→ Extracted data
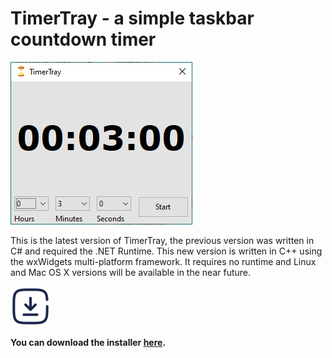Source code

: # TimerTray - a simple taskbar countdown timer


<img src="TimerTray2_MainWindow.png" alt="TimerTray main window"/>

This is the latest version of TimerTray, the previous version was written in C# and required the .NET Runtime. This new version is written in C++ using the wxWidgets multi-platform framework. It requires no runtime and Linux and Mac OS X versions will be available in the near future.

<img src="download.svg" alt="Download Windows installer" width=64/>

**You can download the installer [here](/Installer/Output/setup.exe?raw=true).**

→ Work instruction
Repeat the records above verbatim, with no pictures in the result.

→ Solution to this task
Source code

: # TimerTray - a simple taskbar countdown timer


<img src="TimerTray2_MainWindow.png" alt="TimerTray main window"/>

This is the latest version of TimerTray, the previous version was written in C# and required the .NET Runtime. This new version is written in C++ using the wxWidgets multi-platform framework. It requires no runtime and Linux and Mac OS X versions will be available in the near future.

<img src="download.svg" alt="Download Windows installer" width=64/>

**You can download the installer [here](/Installer/Output/setup.exe?raw=true).**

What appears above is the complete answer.